Stored data:
___

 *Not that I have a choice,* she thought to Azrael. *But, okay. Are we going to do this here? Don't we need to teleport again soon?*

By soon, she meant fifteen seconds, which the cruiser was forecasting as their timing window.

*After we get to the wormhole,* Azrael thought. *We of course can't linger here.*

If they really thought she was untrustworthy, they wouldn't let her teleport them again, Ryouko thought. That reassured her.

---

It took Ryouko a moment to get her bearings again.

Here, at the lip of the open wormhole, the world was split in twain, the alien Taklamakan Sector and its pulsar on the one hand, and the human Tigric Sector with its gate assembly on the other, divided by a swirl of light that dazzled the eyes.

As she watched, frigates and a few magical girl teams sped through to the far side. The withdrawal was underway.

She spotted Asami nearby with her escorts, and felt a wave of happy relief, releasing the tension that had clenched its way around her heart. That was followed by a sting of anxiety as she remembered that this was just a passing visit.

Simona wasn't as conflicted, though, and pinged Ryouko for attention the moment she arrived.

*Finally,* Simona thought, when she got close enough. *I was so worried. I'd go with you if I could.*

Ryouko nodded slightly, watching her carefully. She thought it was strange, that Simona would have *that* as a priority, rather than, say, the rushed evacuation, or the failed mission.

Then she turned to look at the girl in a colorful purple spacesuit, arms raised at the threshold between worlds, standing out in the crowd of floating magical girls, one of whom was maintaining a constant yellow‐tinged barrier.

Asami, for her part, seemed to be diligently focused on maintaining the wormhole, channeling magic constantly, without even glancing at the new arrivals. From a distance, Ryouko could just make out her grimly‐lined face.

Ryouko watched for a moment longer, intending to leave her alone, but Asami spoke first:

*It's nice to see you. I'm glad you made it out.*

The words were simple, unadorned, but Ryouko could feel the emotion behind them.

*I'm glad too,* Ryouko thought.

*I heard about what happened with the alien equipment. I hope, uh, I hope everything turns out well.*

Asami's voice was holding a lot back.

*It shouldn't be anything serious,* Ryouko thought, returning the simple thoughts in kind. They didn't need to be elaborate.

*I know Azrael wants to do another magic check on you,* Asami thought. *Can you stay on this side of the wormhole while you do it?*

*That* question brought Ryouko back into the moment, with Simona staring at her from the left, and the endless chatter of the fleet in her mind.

___

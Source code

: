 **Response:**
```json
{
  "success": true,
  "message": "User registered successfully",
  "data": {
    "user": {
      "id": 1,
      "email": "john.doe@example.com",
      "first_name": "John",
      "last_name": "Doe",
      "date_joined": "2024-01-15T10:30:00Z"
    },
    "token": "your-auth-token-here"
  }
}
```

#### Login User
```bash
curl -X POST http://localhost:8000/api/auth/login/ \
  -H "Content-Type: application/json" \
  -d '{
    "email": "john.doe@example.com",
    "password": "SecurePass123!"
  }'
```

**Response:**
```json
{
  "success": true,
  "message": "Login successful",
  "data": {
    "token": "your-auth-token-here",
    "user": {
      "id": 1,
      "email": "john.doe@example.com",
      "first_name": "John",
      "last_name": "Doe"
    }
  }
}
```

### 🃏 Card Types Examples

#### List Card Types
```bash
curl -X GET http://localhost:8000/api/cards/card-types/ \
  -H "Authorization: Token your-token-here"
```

___

* [Exercise requirements]:
Every line with "glad" in it should be copied from the entries above.

* [Exercise response]:
*It's nice to see you. I'm glad you made it out.*
*I'm glad too,* Ryouko thought.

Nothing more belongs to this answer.